Background:  HIV genotypic and phenotypic susceptibility testing (G/PT) can optimize ART drug selection, HIV suppression, and CD4 cell responses in ART-experienced patients. We evaluated the influence of G/PT use on mortality rates in a large cohort of HAART-treated patients followed multiple years.

Methods:  We analyzed data from HAART-experienced participants in the HOPS, a multicenter, prospective, observational study of U.S. HIV-infected persons. We studied 2729 HAART-experienced patients from January 1, 1999 to June 30, 2005, whose post-HAART initiation HIV RNA was >1000 copies/cm3. We used logistic regression to assess factors associated with G/PT use and Cox proportional hazards models to compare mortality rates among those who did vs did not undergo G/PT. We adjusted for significant baseline demographics (age, insurance, HIV risk), and baseline CD4 cell counts.

Results:  Of 2729 HAART-experienced patients (median follow-up 2.77 years), 1030 (38%) underwent G/PT, of whom 613 were triple-ART-class experienced; and 1699 (62%) HAART-experienced patients did not undergo G/PT. The median number of HAART regimens before the first G/PT was 2. Patients with nadir CD4 <350 cells/cm3 or aged >40 years were more likely to undergo G/PT (each p <0.001). Mortality rates for those with ≥1 G/PT compared with those with no G/PT were 30.6 deaths/1000 person-years vs 40.9 deaths/1000 person-years, respectively (p = 0.001). In a Cox proportional hazards analysis that adjusted for baseline CD4, age at first viral load test (>40 vs ≤40 years), insurance type (public vs private), and HIV risk (injecting drug user [IDU] vs non-IDU), patients with ≥1 G/PT had a lower hazard for death (hazard ratio [HR] = 0.64, p = 0.001). Among triple-ART-class experienced participants, having had ≥1 G/PT was associated with an even lower hazard for death (HR = 0.23, p <0.001). Comparison of 398 patients who died to 398 survivors, matched on factors adjusted for in the Cox PH model, showed reduced mortality associated with having had ³1G/PT (RR = 0.56, p <0.001).

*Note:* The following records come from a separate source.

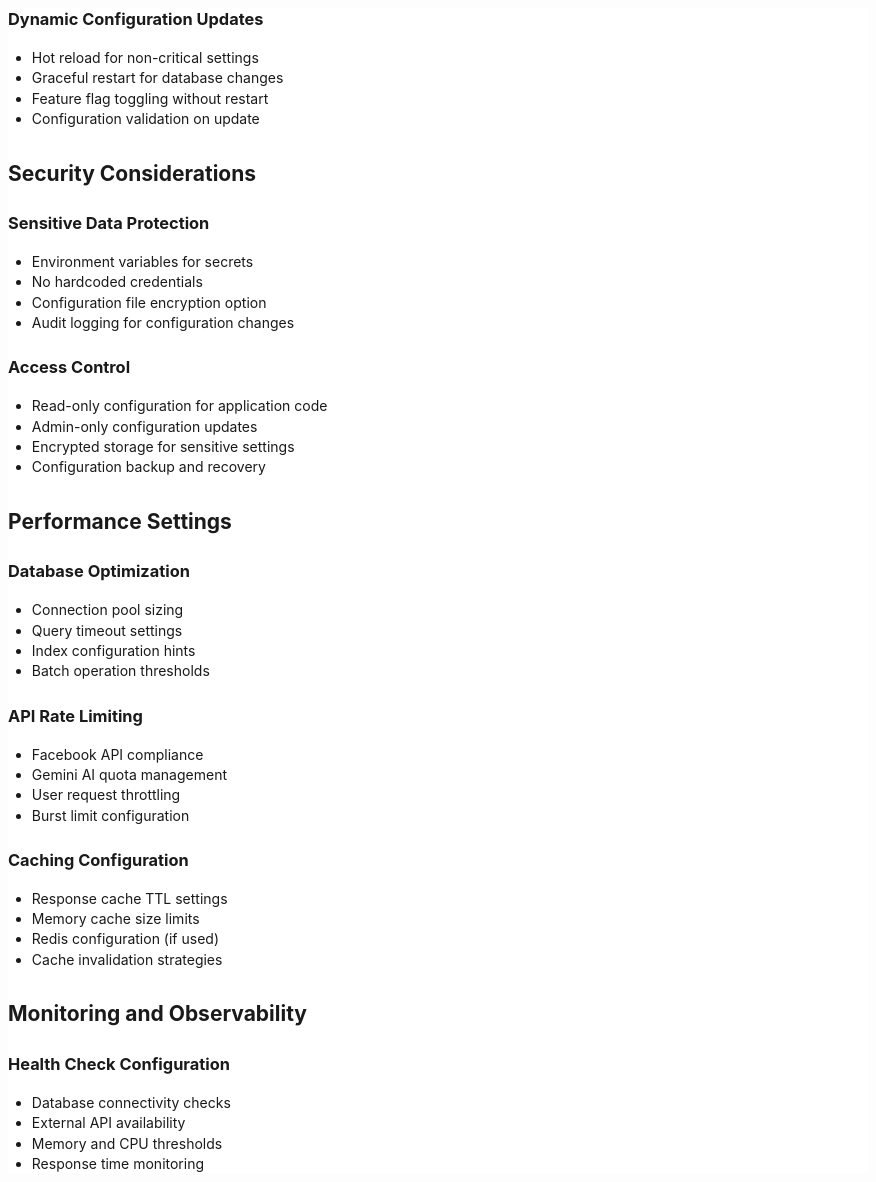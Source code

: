 ### Dynamic Configuration Updates
- Hot reload for non-critical settings
- Graceful restart for database changes
- Feature flag toggling without restart
- Configuration validation on update

## Security Considerations

### Sensitive Data Protection
- Environment variables for secrets
- No hardcoded credentials
- Configuration file encryption option
- Audit logging for configuration changes

### Access Control
- Read-only configuration for application code
- Admin-only configuration updates
- Encrypted storage for sensitive settings
- Configuration backup and recovery

## Performance Settings

### Database Optimization
- Connection pool sizing
- Query timeout settings
- Index configuration hints
- Batch operation thresholds

### API Rate Limiting
- Facebook API compliance
- Gemini AI quota management
- User request throttling
- Burst limit configuration

### Caching Configuration
- Response cache TTL settings
- Memory cache size limits
- Redis configuration (if used)
- Cache invalidation strategies

## Monitoring and Observability

### Health Check Configuration
- Database connectivity checks
- External API availability
- Memory and CPU thresholds
- Response time monitoring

Conclusions:  In the HOPS, the use of HIV susceptibility testing was strongly associated with improved survival after adjusting for stage of HIV disease, demographics, age, and calendar year. Presumably, this survival benefit reflects long-term improvements in HIV suppression and CD4 counts achievable with G/PT-guided HAART selection. However, G/PT use may also reflect improvements in other aspects of care.